Il valore delle donne
nella Chiesa

«Nella storia della Chiesa ci sono state le diaconesse, possiamo pensare a questa possibilità». Lo aveva detto il cardinal Carlo Maria Martini, quando era arcivescovo di Milano, come proposta per venire incontro al crescente bisogno di una Chiesa in cui le vocazioni scendono e l’età media dei sacerdoti cresce sempre più. Sono passati 30 anni da quell’uscita che aveva suscitato un grande dibattito, ed è un altro gesuita, Papa Bergoglio, a rilanciare il tema.

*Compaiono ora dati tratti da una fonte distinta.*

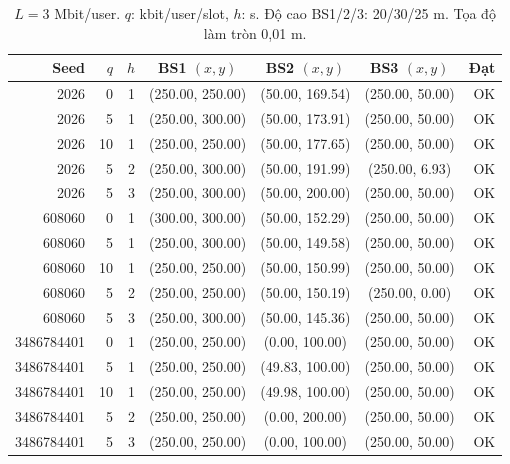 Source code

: \begin{table}
\centering
\renewcommand{\arraystretch}{1.16}
\setlength{\tabcolsep}{5pt}
\begin{tabular}{rrrcccr}
\toprule
Seed & $q$ & $h$ & BS1 $(x,y)$ & BS2 $(x,y)$ & BS3 $(x,y)$ & Đạt \\
\midrule
2026 & 0 & 1 & (250.00, 250.00) & (50.00, 169.54) & (250.00, 50.00) & OK \\
2026 & 5 & 1 & (250.00, 300.00) & (50.00, 173.91) & (250.00, 50.00) & OK \\
2026 & 10 & 1 & (250.00, 250.00) & (50.00, 177.65) & (250.00, 50.00) & OK \\
2026 & 5 & 2 & (250.00, 300.00) & (50.00, 191.99) & (250.00, 6.93) & OK \\
2026 & 5 & 3 & (250.00, 300.00) & (50.00, 200.00) & (250.00, 50.00) & OK \\
608060 & 0 & 1 & (300.00, 300.00) & (50.00, 152.29) & (250.00, 50.00) & OK \\
608060 & 5 & 1 & (250.00, 300.00) & (50.00, 149.58) & (250.00, 50.00) & OK \\
608060 & 10 & 1 & (250.00, 250.00) & (50.00, 150.99) & (250.00, 50.00) & OK \\
608060 & 5 & 2 & (250.00, 250.00) & (50.00, 150.19) & (250.00, 0.00) & OK \\
608060 & 5 & 3 & (250.00, 300.00) & (50.00, 145.36) & (250.00, 50.00) & OK \\
3486784401 & 0 & 1 & (250.00, 250.00) & (0.00, 100.00) & (250.00, 50.00) & OK \\
3486784401 & 5 & 1 & (250.00, 250.00) & (49.83, 100.00) & (250.00, 50.00) & OK \\
3486784401 & 10 & 1 & (250.00, 250.00) & (49.98, 100.00) & (250.00, 50.00) & OK \\
3486784401 & 5 & 2 & (250.00, 250.00) & (0.00, 200.00) & (250.00, 50.00) & OK \\
3486784401 & 5 & 3 & (250.00, 250.00) & (0.00, 100.00) & (250.00, 50.00) & OK \\
\bottomrule
\end{tabular}
\caption{$L=3$ Mbit/user. $q$: kbit/user/slot, $h$: s. Độ cao BS1/2/3: 20/30/25 m. Tọa độ làm tròn 0,01 m.}
\end{table}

È accaduto ieri durante l’udienza di Francesco con l’Unione internazionale delle superiore generali, cioè alle responsabilità degli ordini femminili. Nella parte dedicata alle domande gli è stato chiesto perché la Chiesa esclude le donne dal servire come diaconi. Le religiose hanno ricordato a Francesco che le donne servivano come diaconi nella Chiesa primitiva. E hanno lanciato la proposta: «Perché non costituire una commissione ufficiale che possa studiare la questione?» . Il Papa, com’è nel suo stile, non si è trincerato dietro discorsi di principi, ma ha raccolto la sfida. Ha rivelato di averne parlato qualche anno fa con un «buon, saggio professore», che aveva studiato il ruolo delle donne diacono nei primi secoli della Chiesa. «Che cos’erano questi diaconi femminili?», ha ricordato il Papa di avere chiesto al professore. «Avevano l’ordinazione o no?». «Qual era il ruolo della diaconessa in quel tempo?». «Costituire una commissione ufficiale che possa studiare la questione?», ha quindi commentato Bergoglio ad alta voce. «Credo di sì. Sarebbe bene per la Chiesa chiarire questo punto. Sono d’accordo. Io parlerò per fare qualcosa del genere». E poi ha confermato: «Mi sembra utile avere una commissione che lo chiarisca bene». Il percorso è tracciato: sarà una commissione a studiare quale ruolo avessero quelle «diaconesse» che secondo molte testimonianze esistevano nelle antiche chiese occidentali e orientali: agli inizi del cristianesimo esisteva certamente una diaconia femminile a cui fa riferimento anche san Paolo mentre si ha notizia di diaconesse che in Siria nel III secolo aiutavano i sacerdoti a battezzare le donne.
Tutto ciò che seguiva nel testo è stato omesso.